• _WHAT NEEDS TO BE DONE_:
Every line below that has "only" in it should be copied.

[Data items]

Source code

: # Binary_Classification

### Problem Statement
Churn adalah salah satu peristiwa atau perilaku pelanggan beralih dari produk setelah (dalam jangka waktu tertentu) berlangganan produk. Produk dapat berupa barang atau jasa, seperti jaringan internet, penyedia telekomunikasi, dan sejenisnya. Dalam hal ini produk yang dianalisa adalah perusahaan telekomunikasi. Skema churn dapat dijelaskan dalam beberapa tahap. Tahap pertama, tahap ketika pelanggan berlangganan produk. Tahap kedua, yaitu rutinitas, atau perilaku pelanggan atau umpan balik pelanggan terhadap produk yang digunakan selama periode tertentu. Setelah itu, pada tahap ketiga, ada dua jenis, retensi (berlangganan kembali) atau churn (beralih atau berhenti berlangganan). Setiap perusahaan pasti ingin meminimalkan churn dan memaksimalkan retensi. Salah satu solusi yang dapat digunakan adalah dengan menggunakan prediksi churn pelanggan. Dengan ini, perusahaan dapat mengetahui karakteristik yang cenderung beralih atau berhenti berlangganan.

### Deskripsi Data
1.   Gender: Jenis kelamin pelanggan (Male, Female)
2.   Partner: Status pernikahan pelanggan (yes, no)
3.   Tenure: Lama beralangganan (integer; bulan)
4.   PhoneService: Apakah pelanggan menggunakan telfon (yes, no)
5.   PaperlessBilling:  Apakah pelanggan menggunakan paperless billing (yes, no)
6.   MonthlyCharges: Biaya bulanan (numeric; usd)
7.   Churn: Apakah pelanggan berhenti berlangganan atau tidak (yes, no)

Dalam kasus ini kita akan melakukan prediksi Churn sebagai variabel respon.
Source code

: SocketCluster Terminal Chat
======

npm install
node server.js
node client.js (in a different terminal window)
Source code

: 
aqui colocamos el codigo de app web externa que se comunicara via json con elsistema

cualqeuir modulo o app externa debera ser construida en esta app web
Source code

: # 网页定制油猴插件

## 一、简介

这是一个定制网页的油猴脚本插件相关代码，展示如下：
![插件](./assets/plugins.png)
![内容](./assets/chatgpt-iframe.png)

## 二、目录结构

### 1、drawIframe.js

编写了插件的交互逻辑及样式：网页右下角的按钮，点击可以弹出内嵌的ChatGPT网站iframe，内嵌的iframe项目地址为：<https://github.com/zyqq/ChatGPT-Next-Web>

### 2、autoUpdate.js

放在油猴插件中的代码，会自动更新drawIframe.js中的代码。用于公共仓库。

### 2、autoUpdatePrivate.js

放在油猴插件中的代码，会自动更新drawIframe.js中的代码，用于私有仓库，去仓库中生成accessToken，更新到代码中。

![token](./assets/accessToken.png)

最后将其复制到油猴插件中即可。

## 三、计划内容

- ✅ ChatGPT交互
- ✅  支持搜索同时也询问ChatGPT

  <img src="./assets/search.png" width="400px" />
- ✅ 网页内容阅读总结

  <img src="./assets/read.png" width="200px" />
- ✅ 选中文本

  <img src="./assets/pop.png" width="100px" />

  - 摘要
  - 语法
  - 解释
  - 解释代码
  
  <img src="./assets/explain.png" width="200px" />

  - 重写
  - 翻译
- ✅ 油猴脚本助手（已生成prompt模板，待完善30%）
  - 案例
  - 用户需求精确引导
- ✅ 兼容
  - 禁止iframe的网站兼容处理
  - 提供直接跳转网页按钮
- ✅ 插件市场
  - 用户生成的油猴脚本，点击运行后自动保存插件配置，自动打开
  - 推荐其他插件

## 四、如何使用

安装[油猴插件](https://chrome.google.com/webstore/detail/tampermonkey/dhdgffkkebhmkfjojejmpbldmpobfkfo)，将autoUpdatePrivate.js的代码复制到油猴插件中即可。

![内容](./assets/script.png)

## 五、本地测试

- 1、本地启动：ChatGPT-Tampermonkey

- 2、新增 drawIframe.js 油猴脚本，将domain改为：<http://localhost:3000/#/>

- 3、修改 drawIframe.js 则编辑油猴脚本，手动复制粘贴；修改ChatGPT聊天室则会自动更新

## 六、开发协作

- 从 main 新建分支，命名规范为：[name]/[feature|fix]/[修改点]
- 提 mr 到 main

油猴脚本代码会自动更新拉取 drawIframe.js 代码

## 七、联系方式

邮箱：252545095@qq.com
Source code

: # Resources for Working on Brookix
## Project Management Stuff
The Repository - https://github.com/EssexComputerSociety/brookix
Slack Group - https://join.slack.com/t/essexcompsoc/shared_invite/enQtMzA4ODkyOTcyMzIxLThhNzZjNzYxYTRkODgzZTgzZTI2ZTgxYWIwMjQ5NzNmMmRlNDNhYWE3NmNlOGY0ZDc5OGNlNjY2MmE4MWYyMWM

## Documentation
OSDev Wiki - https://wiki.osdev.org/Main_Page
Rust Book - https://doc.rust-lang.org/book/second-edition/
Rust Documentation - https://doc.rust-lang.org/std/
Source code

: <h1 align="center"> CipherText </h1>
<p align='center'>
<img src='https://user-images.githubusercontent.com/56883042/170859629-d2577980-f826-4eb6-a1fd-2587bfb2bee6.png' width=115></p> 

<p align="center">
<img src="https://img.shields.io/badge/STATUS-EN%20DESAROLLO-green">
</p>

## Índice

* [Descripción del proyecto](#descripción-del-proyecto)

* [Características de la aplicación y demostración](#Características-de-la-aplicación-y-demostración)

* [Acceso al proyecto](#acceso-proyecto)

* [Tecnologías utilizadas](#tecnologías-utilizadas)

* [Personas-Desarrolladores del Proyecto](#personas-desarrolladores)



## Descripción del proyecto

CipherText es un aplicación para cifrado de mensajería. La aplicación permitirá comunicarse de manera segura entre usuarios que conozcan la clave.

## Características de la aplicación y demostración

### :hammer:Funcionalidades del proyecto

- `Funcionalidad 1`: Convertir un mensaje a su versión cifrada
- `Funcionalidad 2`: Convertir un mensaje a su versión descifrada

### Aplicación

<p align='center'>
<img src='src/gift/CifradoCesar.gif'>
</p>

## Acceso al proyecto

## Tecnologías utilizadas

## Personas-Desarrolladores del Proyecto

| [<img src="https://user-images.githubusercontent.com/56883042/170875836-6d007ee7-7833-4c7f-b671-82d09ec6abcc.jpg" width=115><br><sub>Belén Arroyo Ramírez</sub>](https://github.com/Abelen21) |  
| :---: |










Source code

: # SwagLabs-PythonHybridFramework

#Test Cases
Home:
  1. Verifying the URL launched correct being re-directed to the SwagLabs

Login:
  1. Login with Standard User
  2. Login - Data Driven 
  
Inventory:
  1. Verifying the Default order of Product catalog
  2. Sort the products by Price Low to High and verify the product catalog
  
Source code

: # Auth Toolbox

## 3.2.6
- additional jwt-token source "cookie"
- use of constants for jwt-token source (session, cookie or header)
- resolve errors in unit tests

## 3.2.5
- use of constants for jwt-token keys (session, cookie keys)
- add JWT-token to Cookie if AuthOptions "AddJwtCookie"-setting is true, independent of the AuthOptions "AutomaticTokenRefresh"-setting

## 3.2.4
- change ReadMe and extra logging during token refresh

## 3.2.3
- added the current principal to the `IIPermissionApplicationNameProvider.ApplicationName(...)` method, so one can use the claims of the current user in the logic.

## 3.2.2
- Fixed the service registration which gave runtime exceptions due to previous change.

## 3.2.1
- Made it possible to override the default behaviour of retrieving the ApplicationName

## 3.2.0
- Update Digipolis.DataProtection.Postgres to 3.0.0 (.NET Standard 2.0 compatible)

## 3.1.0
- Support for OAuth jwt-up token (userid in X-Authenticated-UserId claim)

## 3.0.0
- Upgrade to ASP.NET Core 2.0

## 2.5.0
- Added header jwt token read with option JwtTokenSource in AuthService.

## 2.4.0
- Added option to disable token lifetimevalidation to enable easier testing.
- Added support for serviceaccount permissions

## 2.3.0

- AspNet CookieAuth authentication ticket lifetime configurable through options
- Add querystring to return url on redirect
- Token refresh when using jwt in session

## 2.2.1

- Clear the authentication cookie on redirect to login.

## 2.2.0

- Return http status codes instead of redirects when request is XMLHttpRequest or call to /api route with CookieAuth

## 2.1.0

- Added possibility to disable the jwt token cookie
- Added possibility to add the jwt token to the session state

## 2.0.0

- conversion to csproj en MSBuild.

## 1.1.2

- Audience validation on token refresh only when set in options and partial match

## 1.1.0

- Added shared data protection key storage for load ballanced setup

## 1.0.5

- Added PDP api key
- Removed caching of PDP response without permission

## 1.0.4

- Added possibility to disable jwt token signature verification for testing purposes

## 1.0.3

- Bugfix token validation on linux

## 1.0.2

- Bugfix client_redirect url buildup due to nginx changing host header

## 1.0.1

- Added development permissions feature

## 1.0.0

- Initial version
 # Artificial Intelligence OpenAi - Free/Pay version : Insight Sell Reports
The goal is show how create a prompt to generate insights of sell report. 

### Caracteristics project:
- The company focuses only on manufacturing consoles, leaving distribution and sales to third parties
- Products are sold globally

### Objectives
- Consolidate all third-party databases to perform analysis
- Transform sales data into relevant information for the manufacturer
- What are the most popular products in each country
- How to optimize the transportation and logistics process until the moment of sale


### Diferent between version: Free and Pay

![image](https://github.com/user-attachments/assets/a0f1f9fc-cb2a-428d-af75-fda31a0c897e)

• _ANSWER SPACE_:
- Audience validation on token refresh only when set in options and partial match
- The company focuses only on manufacturing consoles, leaving distribution and sales to third parties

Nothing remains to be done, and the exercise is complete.